• Work required: Each entry below is to be written out exactly, and the pictures are to be left out.

• Data in this exercise:
● ● ● ● ●

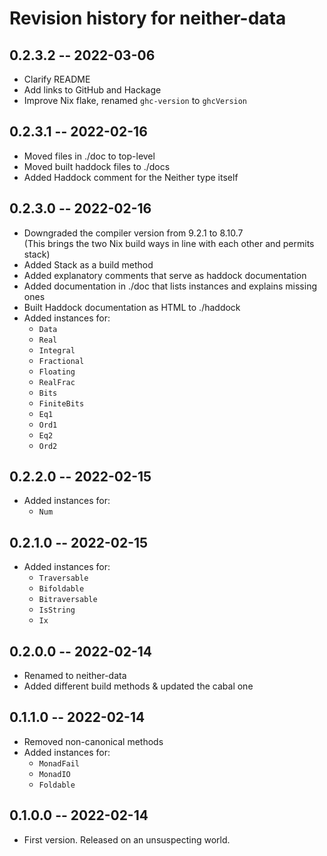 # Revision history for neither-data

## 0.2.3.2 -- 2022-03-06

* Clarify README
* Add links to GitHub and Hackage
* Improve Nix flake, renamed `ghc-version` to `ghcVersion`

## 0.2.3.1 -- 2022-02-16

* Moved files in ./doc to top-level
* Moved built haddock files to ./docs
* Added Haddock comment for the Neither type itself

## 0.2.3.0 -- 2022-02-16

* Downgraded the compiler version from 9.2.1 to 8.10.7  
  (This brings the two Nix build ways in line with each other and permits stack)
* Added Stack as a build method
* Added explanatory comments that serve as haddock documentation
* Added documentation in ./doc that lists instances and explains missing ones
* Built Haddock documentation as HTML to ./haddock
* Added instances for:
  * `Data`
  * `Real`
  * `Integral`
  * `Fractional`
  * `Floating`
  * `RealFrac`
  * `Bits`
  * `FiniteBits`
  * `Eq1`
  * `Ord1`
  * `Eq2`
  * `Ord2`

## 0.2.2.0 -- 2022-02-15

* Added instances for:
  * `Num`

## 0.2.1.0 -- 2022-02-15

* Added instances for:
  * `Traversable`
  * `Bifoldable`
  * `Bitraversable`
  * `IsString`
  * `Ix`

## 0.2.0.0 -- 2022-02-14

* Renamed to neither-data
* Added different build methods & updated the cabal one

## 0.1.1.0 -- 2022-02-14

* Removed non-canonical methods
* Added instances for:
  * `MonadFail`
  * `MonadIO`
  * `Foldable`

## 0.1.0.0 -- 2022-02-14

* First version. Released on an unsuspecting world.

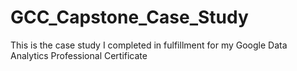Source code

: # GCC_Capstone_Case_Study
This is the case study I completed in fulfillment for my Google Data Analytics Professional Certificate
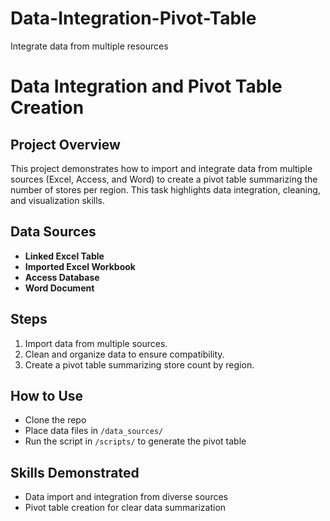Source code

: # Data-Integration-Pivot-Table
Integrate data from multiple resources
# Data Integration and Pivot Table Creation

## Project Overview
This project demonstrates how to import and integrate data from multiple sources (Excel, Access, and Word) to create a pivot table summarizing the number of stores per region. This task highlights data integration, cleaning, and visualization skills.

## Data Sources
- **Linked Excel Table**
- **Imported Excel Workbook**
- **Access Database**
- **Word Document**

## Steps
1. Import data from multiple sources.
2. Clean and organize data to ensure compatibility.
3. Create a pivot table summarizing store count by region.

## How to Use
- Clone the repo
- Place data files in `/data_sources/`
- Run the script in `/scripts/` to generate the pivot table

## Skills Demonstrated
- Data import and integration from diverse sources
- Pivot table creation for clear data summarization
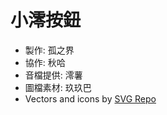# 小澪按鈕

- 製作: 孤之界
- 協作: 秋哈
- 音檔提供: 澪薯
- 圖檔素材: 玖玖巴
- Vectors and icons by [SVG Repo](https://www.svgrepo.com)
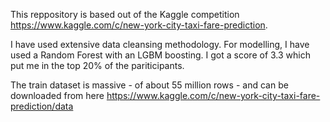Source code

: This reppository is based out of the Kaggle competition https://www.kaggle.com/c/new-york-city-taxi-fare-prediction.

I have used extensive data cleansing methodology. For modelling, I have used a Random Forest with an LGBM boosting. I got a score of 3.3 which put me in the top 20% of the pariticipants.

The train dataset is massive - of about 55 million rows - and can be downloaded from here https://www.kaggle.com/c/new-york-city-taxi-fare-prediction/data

● ● ● ● ●

• Exercise answer:
 # Revision history for neither-data

## 0.2.3.2 -- 2022-03-06

* Clarify README
* Add links to GitHub and Hackage
* Improve Nix flake, renamed `ghc-version` to `ghcVersion`

## 0.2.3.1 -- 2022-02-16

* Moved files in ./doc to top-level
* Moved built haddock files to ./docs
* Added Haddock comment for the Neither type itself

## 0.2.3.0 -- 2022-02-16

* Downgraded the compiler version from 9.2.1 to 8.10.7  
  (This brings the two Nix build ways in line with each other and permits stack)
* Added Stack as a build method
* Added explanatory comments that serve as haddock documentation
* Added documentation in ./doc that lists instances and explains missing ones
* Built Haddock documentation as HTML to ./haddock
* Added instances for:
  * `Data`
  * `Real`
  * `Integral`
  * `Fractional`
  * `Floating`
  * `RealFrac`
  * `Bits`
  * `FiniteBits`
  * `Eq1`
  * `Ord1`
  * `Eq2`
  * `Ord2`

## 0.2.2.0 -- 2022-02-15

* Added instances for:
  * `Num`

## 0.2.1.0 -- 2022-02-15

* Added instances for:
  * `Traversable`
  * `Bifoldable`
  * `Bitraversable`
  * `IsString`
  * `Ix`

## 0.2.0.0 -- 2022-02-14

* Renamed to neither-data
* Added different build methods & updated the cabal one

## 0.1.1.0 -- 2022-02-14

* Removed non-canonical methods
* Added instances for:
  * `MonadFail`
  * `MonadIO`
  * `Foldable`

## 0.1.0.0 -- 2022-02-14

* First version. Released on an unsuspecting world.

Source code

: # GCC_Capstone_Case_Study
This is the case study I completed in fulfillment for my Google Data Analytics Professional Certificate
Source code

: # Data-Integration-Pivot-Table
Integrate data from multiple resources
# Data Integration and Pivot Table Creation

## Project Overview
This project demonstrates how to import and integrate data from multiple sources (Excel, Access, and Word) to create a pivot table summarizing the number of stores per region. This task highlights data integration, cleaning, and visualization skills.

## Data Sources
- **Linked Excel Table**
- **Imported Excel Workbook**
- **Access Database**
- **Word Document**

## Steps
1. Import data from multiple sources.
2. Clean and organize data to ensure compatibility.
3. Create a pivot table summarizing store count by region.

## How to Use
- Clone the repo
- Place data files in `/data_sources/`
- Run the script in `/scripts/` to generate the pivot table

## Skills Demonstrated
- Data import and integration from diverse sources
- Pivot table creation for clear data summarization
# 小澪按鈕

- 製作: 孤之界
- 協作: 秋哈
- 音檔提供: 澪薯
- 圖檔素材: 玖玖巴
- Vectors and icons by [SVG Repo](https://www.svgrepo.com)
Source code

: This reppository is based out of the Kaggle competition https://www.kaggle.com/c/new-york-city-taxi-fare-prediction.

I have used extensive data cleansing methodology. For modelling, I have used a Random Forest with an LGBM boosting. I got a score of 3.3 which put me in the top 20% of the pariticipants.

The train dataset is massive - of about 55 million rows - and can be downloaded from here https://www.kaggle.com/c/new-york-city-taxi-fare-prediction/data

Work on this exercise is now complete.